Roger Epp is emeritus professor of political science at the University of Alberta.
In the menacing first month of the maelstrom that has been Donald Trump’s presidency, the terms of political talk in Canada have escalated quickly. We’re talking about “survival” and how the U.S. President poses an “existential threat” – assessments reinforced in sombre essays and statements by, among others, former prime ministers and cabinet ministers.
The language of existential threat has attached itself to multiple plausible scenarios: the taunting offer of statehood, of course; the geopolitical and geological draw of water, minerals, and the Arctic for the manifest destinarians in the White House; the real likelihood of election interference; the harm that American tariffs on Canadian goods will do to an economy that is integrated, deeply but unevenly, into a continental one, and the difficulty of responding without provoking a unity crisis for Canada itself; and, not least, the prospect of a rush of migrants driven north to our border, with all of the quandaries that presents.
There is, in short, no guarantee that Canada will survive the next four years, much less the next century.
But what is striking about all the talk of existential threat is how little Indigenous peoples are figuring into it. Their national representatives might be offered a side meeting, but they are not routinely at the table with the first ministers. Their community leaders, scholars, and knowledge-keepers are not regulars on news-network panels. More clearly than a decade of reconciliation talk, their absence betrays a mainstream sense of what Canada is and how it is threatened.
If the threat is really existential, then it’s by definition constitutional – that is, it’s about how Canada is constituted. And if the threat is constitutional, then Indigenous representatives need to be part of the conversation about how to respond, what to concede, and when.
Indigenous peoples share in the inheritance of this country’s oldest and most basic constitutional building blocks, as old as the Treaty of Niagara (1764), in which the British Crown and Indigenous representatives from many nations agreed on principles by which they would live on the northern part of this continent: peace, friendship, and the sharing of land and responsibility for good relations. One would not absorb the other. Two eminent constitutional theorists, the late Peter Russell and the Anishinaabe legal scholar John Borrows, have called the Treaty of Niagara a founding treaty.
The historical treaties that followed, west and north, were negotiated under duress, to be sure, but they were still very much negotiated on those same principles. It makes no difference that the Canadian government at the time regarded them transactionally, as land deals, when its own treaty commissioners thought otherwise, or that it failed to meet its obligations while imposing legal and other modes of subjugation, including successive versions of the Indian Act, or that, as recently as 1969, Ottawa proposed to abolish the treaties altogether on “just society” principles. After all that, the treaties remain.

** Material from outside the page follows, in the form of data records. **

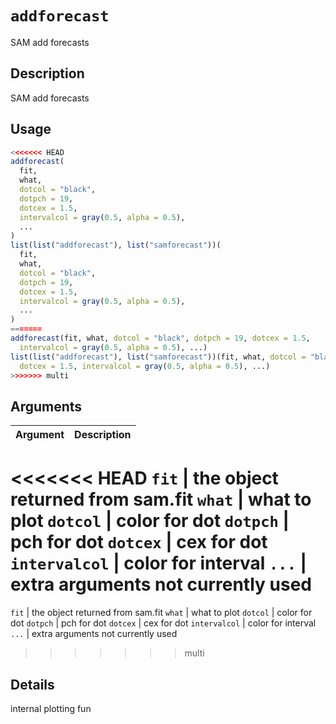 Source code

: # `addforecast`

SAM add forecasts


## Description

SAM add forecasts


## Usage

```r
<<<<<<< HEAD
addforecast(
  fit,
  what,
  dotcol = "black",
  dotpch = 19,
  dotcex = 1.5,
  intervalcol = gray(0.5, alpha = 0.5),
  ...
)
list(list("addforecast"), list("samforecast"))(
  fit,
  what,
  dotcol = "black",
  dotpch = 19,
  dotcex = 1.5,
  intervalcol = gray(0.5, alpha = 0.5),
  ...
)
=======
addforecast(fit, what, dotcol = "black", dotpch = 19, dotcex = 1.5,
  intervalcol = gray(0.5, alpha = 0.5), ...)
list(list("addforecast"), list("samforecast"))(fit, what, dotcol = "black", dotpch = 19,
  dotcex = 1.5, intervalcol = gray(0.5, alpha = 0.5), ...)
>>>>>>> multi
```


## Arguments

Argument      |Description
------------- |----------------
<<<<<<< HEAD
`fit`     |     the object returned from sam.fit
`what`     |     what to plot
`dotcol`     |     color for dot
`dotpch`     |     pch for dot
`dotcex`     |     cex for dot
`intervalcol`     |     color for interval
`...`     |     extra arguments not currently used
=======
```fit```     |     the object returned from sam.fit
```what```     |     what to plot
```dotcol```     |     color for dot
```dotpch```     |     pch for dot
```dotcex```     |     cex for dot
```intervalcol```     |     color for interval
```...```     |     extra arguments not currently used
>>>>>>> multi


## Details

internal plotting fun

They were never the simple surrenders of land, law, and political authority described in the written texts. With their spirit and intent honoured, they are, as Gina Starblanket has written, “the locus of Indigenous peoples’ distinct political relationship with the Canadian state.”
Treaty relations are not about woke ideology or social justice. They are not a feel-good luxury to be abandoned at the first sign of trouble. They are foundational, the basis of our living where we do. They are affirmed in the Constitution Act of 1982 because they are, well, constitutional. They were always meant to be living agreements: relational, not transactional.
Taken seriously, that bundle of treaties, both historic and modern, is what saves Canada from the unflattering story that imperial might makes right, that power confers legitimacy. Turns out, this is the uncomfortable position that Canadians now confront in an American President with a developer’s eye for real estate – see Greenland and Gaza – and a casual disregard for ancestral lands, self-determination, and treaties. Everything has its price, he believes, and every price can be lowered by intimidation.
There is plenty at stake for Indigenous peoples in the existential crisis facing Canada, whether it concerns borders and border crossings, Arctic security, mines, pipelines, or a centuries-old history with the Crown. The “solutions” that panicked Canadian politicians seem ready to offer represent real risks to their communities. So their leaders need to be at the table.
This is not an argument for mere representation or performative tokenism. The times are too important for anything less than an affirmation of treaty relationships as a first point of defence. The actions that Canadian politicians choose to take vis-à-vis Mr. Trump will be better and stronger for it – as will Canadians’ ability to withstand whatever comes next.